__Exercise__. Please give the number of lines in the material below that contain "Couverture", and provide nothing besides that number.

☆ ☆ ☆ ☆ ☆

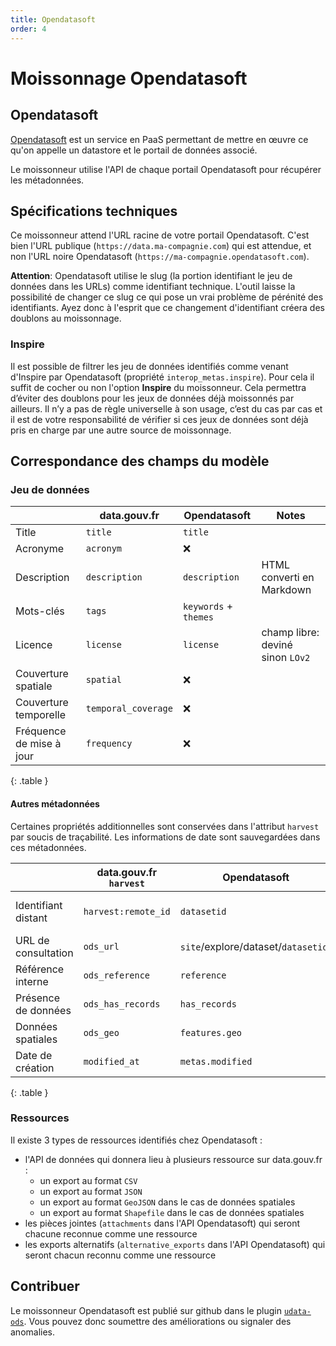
 ```yaml
---
title: Opendatasoft
order: 4
---
```


# Moissonnage Opendatasoft

## Opendatasoft

[Opendatasoft](https://www.opendatasoft.com) est un service en PaaS permettant de mettre en œuvre ce qu'on appelle un datastore et le portail de données associé.

Le moissonneur utilise l'API de chaque portail Opendatasoft pour récupérer les métadonnées.

## Spécifications techniques

Ce moissonneur attend l'URL racine de votre portail Opendatasoft. C'est bien l'URL publique (`https://data.ma-compagnie.com`) qui est attendue, et non l'URL noire Opendatasoft (`https://ma-compagnie.opendatasoft.com`).

**Attention**: Opendatasoft utilise le slug (la portion identifiant le jeu de données dans les URLs) comme identifiant technique. L'outil laisse la possibilité de changer ce slug ce qui pose un vrai problème de pérénité des identifiants. Ayez donc à l'esprit que ce changement d'identifiant créera des doublons au moissonnage.

### Inspire

Il est possible de filtrer les jeu de données identifiés comme venant d'Inspire par Opendatasoft (propriété `interop_metas.inspire`).
Pour cela il suffit de cocher ou non l'option **Inspire** du moissonneur.
Cela permettra d’éviter des doublons pour les jeux de données déjà moissonnés par ailleurs. Il n’y a pas de règle universelle à son usage, c’est du cas par cas et il est de votre responsabilité de vérifier si ces jeux de données sont déjà pris en charge par une autre source de moissonnage.

## Correspondance des champs du modèle

### Jeu de données

| | data.gouv.fr | Opendatasoft | Notes |
|-|--------------|--------------|-------|
| Title | `title` | `title` | |
| Acronyme | `acronym` | ❌ | |
| Description | `description` | `description` | HTML converti en Markdown |
| Mots-clés | `tags` | `keywords` + `themes` | |
| Licence | `license` | `license` | champ libre: deviné sinon `LOv2` |
| Couverture spatiale | `spatial` | ❌ | |
| Couverture temporelle | `temporal_coverage` | ❌ | |
| Fréquence de mise à jour | `frequency` | ❌ | |
{: .table }

#### Autres métadonnées

Certaines propriétés additionnelles sont conservées dans l'attribut `harvest` par soucis de traçabilité.
Les informations de date sont sauvegardées dans ces métadonnées.

| | data.gouv.fr `harvest` | Opendatasoft | Notes |
|-|-----------------------|--------------|-------|
| Identifiant distant | `harvest:remote_id` | `datasetid` | ⚠ Attention au changement |
| URL de consultation | `ods_url` | `site`/explore/dataset/`datasetid`/ | |
| Référence interne | `ods_reference` | `reference` |  |
| Présence de données | `ods_has_records` | `has_records` | |
| Données spatiales | `ods_geo` | `features.geo` | |
| Date de création | `modified_at` | `metas.modified` | |
{: .table }

### Ressources

Il existe 3 types de ressources identifiés chez Opendatasoft :
- l'API de données qui donnera lieu à plusieurs ressource sur data.gouv.fr :
  - un export au format `CSV`
  - un export au format `JSON`
  - un export au format `GeoJSON` dans le cas de données spatiales
  - un export au format `Shapefile` dans le cas de données spatiales
- les pièces jointes (`attachments` dans l'API Opendatasoft) qui seront chacune reconnue comme une ressource
- les exports alternatifs (`alternative_exports` dans l'API Opendatasoft) qui seront chacun reconnu comme une ressource

## Contribuer

Le moissonneur Opendatasoft est publié sur github dans le plugin [`udata-ods`](https://github.com/opendatateam/udata-ods). Vous pouvez donc soumettre des améliorations ou signaler des anomalies.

☆ ☆ ☆ ☆ ☆

__Output of the exercise__. 2